[WHAT YOU SHOULD DO]: Reproduce the whole of the data exactly.
(DATA EXTRACT Opens)
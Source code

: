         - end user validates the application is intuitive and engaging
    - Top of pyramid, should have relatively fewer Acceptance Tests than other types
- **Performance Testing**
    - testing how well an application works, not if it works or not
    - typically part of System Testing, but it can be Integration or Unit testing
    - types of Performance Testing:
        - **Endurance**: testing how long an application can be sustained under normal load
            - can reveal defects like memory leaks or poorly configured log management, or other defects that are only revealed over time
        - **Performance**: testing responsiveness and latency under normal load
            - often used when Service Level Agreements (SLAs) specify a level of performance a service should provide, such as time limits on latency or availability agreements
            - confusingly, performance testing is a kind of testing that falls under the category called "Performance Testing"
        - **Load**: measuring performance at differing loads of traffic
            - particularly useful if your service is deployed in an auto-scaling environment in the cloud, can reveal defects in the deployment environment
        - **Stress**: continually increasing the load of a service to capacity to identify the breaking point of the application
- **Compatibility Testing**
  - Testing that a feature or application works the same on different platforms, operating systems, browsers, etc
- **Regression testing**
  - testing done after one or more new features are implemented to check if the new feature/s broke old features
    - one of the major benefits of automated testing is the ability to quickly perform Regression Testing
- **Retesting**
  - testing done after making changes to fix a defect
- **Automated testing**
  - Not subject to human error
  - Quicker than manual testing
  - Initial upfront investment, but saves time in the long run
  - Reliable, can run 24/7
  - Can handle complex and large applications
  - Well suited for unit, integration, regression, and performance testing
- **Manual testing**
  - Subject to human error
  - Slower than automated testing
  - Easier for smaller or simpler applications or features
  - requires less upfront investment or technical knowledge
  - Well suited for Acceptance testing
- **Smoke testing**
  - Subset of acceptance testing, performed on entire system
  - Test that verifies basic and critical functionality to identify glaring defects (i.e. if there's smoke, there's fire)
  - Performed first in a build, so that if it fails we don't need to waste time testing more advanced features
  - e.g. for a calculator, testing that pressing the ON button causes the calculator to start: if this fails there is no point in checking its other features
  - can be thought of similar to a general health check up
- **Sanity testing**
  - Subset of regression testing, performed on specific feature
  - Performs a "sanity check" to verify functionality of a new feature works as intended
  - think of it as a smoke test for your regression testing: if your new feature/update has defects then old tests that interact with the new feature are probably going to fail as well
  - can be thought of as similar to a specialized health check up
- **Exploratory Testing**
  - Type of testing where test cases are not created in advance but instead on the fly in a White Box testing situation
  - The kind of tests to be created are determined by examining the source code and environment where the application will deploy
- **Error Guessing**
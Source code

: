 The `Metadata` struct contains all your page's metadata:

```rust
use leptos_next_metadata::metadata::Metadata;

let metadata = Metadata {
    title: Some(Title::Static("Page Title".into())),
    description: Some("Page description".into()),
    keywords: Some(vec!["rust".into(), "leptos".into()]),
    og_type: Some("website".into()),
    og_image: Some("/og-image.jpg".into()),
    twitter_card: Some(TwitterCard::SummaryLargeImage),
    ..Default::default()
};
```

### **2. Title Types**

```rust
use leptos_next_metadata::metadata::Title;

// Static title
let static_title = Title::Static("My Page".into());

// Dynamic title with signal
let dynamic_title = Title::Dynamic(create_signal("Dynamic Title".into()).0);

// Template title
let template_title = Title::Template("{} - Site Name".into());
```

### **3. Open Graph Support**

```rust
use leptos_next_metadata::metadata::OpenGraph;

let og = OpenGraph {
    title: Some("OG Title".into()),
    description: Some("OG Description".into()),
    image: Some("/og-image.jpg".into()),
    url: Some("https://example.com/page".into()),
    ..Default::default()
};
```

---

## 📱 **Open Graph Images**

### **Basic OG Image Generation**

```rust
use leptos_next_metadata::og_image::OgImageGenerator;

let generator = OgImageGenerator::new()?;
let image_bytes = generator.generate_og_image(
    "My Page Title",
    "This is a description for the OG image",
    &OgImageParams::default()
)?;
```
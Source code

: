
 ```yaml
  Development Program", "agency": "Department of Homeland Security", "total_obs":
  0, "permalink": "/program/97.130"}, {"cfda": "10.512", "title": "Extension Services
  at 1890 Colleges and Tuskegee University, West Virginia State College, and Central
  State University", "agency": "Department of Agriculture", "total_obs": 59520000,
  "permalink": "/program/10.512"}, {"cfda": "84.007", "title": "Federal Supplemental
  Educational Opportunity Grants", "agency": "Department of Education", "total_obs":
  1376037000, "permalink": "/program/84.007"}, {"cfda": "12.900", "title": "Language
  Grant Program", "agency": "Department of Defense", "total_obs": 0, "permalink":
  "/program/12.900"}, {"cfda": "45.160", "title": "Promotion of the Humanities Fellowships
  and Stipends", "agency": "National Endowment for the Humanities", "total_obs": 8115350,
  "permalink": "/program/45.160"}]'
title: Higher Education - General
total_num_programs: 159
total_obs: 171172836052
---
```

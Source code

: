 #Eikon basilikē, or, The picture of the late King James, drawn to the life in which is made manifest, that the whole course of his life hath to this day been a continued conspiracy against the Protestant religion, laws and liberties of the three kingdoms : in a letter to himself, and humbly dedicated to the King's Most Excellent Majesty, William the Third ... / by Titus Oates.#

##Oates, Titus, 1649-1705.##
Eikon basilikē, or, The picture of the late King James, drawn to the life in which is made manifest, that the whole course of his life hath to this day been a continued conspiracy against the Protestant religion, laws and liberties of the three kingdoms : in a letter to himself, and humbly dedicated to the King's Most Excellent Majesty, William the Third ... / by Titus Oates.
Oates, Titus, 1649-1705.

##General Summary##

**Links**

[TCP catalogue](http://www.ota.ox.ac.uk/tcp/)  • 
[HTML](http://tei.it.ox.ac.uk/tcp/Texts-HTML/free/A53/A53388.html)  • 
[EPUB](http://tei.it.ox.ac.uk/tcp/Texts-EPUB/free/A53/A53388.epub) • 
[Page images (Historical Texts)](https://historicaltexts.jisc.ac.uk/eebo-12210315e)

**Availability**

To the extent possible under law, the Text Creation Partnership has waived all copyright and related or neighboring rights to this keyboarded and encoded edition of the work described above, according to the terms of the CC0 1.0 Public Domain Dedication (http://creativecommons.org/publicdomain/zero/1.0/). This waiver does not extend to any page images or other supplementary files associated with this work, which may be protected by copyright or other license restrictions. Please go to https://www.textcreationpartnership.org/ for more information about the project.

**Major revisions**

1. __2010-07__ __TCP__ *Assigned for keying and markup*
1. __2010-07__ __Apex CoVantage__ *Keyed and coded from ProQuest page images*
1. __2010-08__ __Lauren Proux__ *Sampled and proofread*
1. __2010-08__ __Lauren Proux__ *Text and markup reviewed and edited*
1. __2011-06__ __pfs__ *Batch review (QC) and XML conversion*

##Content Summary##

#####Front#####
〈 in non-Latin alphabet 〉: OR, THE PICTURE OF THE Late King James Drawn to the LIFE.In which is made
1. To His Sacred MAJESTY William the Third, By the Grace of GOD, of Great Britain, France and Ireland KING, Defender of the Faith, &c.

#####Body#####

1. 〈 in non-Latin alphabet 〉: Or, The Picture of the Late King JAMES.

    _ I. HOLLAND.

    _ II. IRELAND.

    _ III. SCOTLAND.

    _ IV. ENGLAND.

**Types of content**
(DATA EXTRACT Closes)
[RESPONSE TO THE EXERCISE]:
Source code

:         - end user validates the application is intuitive and engaging
    - Top of pyramid, should have relatively fewer Acceptance Tests than other types
- **Performance Testing**
    - testing how well an application works, not if it works or not
    - typically part of System Testing, but it can be Integration or Unit testing
    - types of Performance Testing:
        - **Endurance**: testing how long an application can be sustained under normal load
            - can reveal defects like memory leaks or poorly configured log management, or other defects that are only revealed over time
        - **Performance**: testing responsiveness and latency under normal load
            - often used when Service Level Agreements (SLAs) specify a level of performance a service should provide, such as time limits on latency or availability agreements
            - confusingly, performance testing is a kind of testing that falls under the category called "Performance Testing"
        - **Load**: measuring performance at differing loads of traffic
            - particularly useful if your service is deployed in an auto-scaling environment in the cloud, can reveal defects in the deployment environment
        - **Stress**: continually increasing the load of a service to capacity to identify the breaking point of the application
- **Compatibility Testing**
  - Testing that a feature or application works the same on different platforms, operating systems, browsers, etc
- **Regression testing**
  - testing done after one or more new features are implemented to check if the new feature/s broke old features
    - one of the major benefits of automated testing is the ability to quickly perform Regression Testing
- **Retesting**
  - testing done after making changes to fix a defect
- **Automated testing**
  - Not subject to human error
  - Quicker than manual testing
  - Initial upfront investment, but saves time in the long run
  - Reliable, can run 24/7
  - Can handle complex and large applications
  - Well suited for unit, integration, regression, and performance testing
- **Manual testing**
  - Subject to human error
  - Slower than automated testing
  - Easier for smaller or simpler applications or features
  - requires less upfront investment or technical knowledge
  - Well suited for Acceptance testing
- **Smoke testing**
  - Subset of acceptance testing, performed on entire system
  - Test that verifies basic and critical functionality to identify glaring defects (i.e. if there's smoke, there's fire)
  - Performed first in a build, so that if it fails we don't need to waste time testing more advanced features
  - e.g. for a calculator, testing that pressing the ON button causes the calculator to start: if this fails there is no point in checking its other features
  - can be thought of similar to a general health check up
- **Sanity testing**
  - Subset of regression testing, performed on specific feature
  - Performs a "sanity check" to verify functionality of a new feature works as intended
  - think of it as a smoke test for your regression testing: if your new feature/update has defects then old tests that interact with the new feature are probably going to fail as well
  - can be thought of as similar to a specialized health check up
- **Exploratory Testing**
  - Type of testing where test cases are not created in advance but instead on the fly in a White Box testing situation
  - The kind of tests to be created are determined by examining the source code and environment where the application will deploy
- **Error Guessing**
Source code

: The `Metadata` struct contains all your page's metadata:

```rust
use leptos_next_metadata::metadata::Metadata;

let metadata = Metadata {
    title: Some(Title::Static("Page Title".into())),
    description: Some("Page description".into()),
    keywords: Some(vec!["rust".into(), "leptos".into()]),
    og_type: Some("website".into()),
    og_image: Some("/og-image.jpg".into()),
    twitter_card: Some(TwitterCard::SummaryLargeImage),
    ..Default::default()
};
```

### **2. Title Types**

```rust
use leptos_next_metadata::metadata::Title;

// Static title
let static_title = Title::Static("My Page".into());

// Dynamic title with signal
let dynamic_title = Title::Dynamic(create_signal("Dynamic Title".into()).0);

// Template title
let template_title = Title::Template("{} - Site Name".into());
```

### **3. Open Graph Support**

```rust
use leptos_next_metadata::metadata::OpenGraph;

let og = OpenGraph {
    title: Some("OG Title".into()),
    description: Some("OG Description".into()),
    image: Some("/og-image.jpg".into()),
    url: Some("https://example.com/page".into()),
    ..Default::default()
};
```

---

## 📱 **Open Graph Images**

### **Basic OG Image Generation**

```rust
use leptos_next_metadata::og_image::OgImageGenerator;

let generator = OgImageGenerator::new()?;
let image_bytes = generator.generate_og_image(
    "My Page Title",
    "This is a description for the OG image",
    &OgImageParams::default()
)?;
```
Source code

:
 ```yaml
  Development Program", "agency": "Department of Homeland Security", "total_obs":
  0, "permalink": "/program/97.130"}, {"cfda": "10.512", "title": "Extension Services
  at 1890 Colleges and Tuskegee University, West Virginia State College, and Central
  State University", "agency": "Department of Agriculture", "total_obs": 59520000,
  "permalink": "/program/10.512"}, {"cfda": "84.007", "title": "Federal Supplemental
  Educational Opportunity Grants", "agency": "Department of Education", "total_obs":
  1376037000, "permalink": "/program/84.007"}, {"cfda": "12.900", "title": "Language
  Grant Program", "agency": "Department of Defense", "total_obs": 0, "permalink":
  "/program/12.900"}, {"cfda": "45.160", "title": "Promotion of the Humanities Fellowships
  and Stipends", "agency": "National Endowment for the Humanities", "total_obs": 8115350,
  "permalink": "/program/45.160"}]'
title: Higher Education - General
total_num_programs: 159
total_obs: 171172836052
---
```

Source code

: #Eikon basilikē, or, The picture of the late King James, drawn to the life in which is made manifest, that the whole course of his life hath to this day been a continued conspiracy against the Protestant religion, laws and liberties of the three kingdoms : in a letter to himself, and humbly dedicated to the King's Most Excellent Majesty, William the Third ... / by Titus Oates.#

##Oates, Titus, 1649-1705.##
Eikon basilikē, or, The picture of the late King James, drawn to the life in which is made manifest, that the whole course of his life hath to this day been a continued conspiracy against the Protestant religion, laws and liberties of the three kingdoms : in a letter to himself, and humbly dedicated to the King's Most Excellent Majesty, William the Third ... / by Titus Oates.
Oates, Titus, 1649-1705.

##General Summary##

**Links**

[TCP catalogue](http://www.ota.ox.ac.uk/tcp/)  • 
[HTML](http://tei.it.ox.ac.uk/tcp/Texts-HTML/free/A53/A53388.html)  • 
[EPUB](http://tei.it.ox.ac.uk/tcp/Texts-EPUB/free/A53/A53388.epub) • 
[Page images (Historical Texts)](https://historicaltexts.jisc.ac.uk/eebo-12210315e)

**Availability**

To the extent possible under law, the Text Creation Partnership has waived all copyright and related or neighboring rights to this keyboarded and encoded edition of the work described above, according to the terms of the CC0 1.0 Public Domain Dedication (http://creativecommons.org/publicdomain/zero/1.0/). This waiver does not extend to any page images or other supplementary files associated with this work, which may be protected by copyright or other license restrictions. Please go to https://www.textcreationpartnership.org/ for more information about the project.

**Major revisions**

1. __2010-07__ __TCP__ *Assigned for keying and markup*
1. __2010-07__ __Apex CoVantage__ *Keyed and coded from ProQuest page images*
1. __2010-08__ __Lauren Proux__ *Sampled and proofread*
1. __2010-08__ __Lauren Proux__ *Text and markup reviewed and edited*
1. __2011-06__ __pfs__ *Batch review (QC) and XML conversion*

##Content Summary##

#####Front#####
〈 in non-Latin alphabet 〉: OR, THE PICTURE OF THE Late King James Drawn to the LIFE.In which is made
1. To His Sacred MAJESTY William the Third, By the Grace of GOD, of Great Britain, France and Ireland KING, Defender of the Faith, &c.

#####Body#####

1. 〈 in non-Latin alphabet 〉: Or, The Picture of the Late King JAMES.

    _ I. HOLLAND.

    _ II. IRELAND.

    _ III. SCOTLAND.

    _ IV. ENGLAND.

**Types of content**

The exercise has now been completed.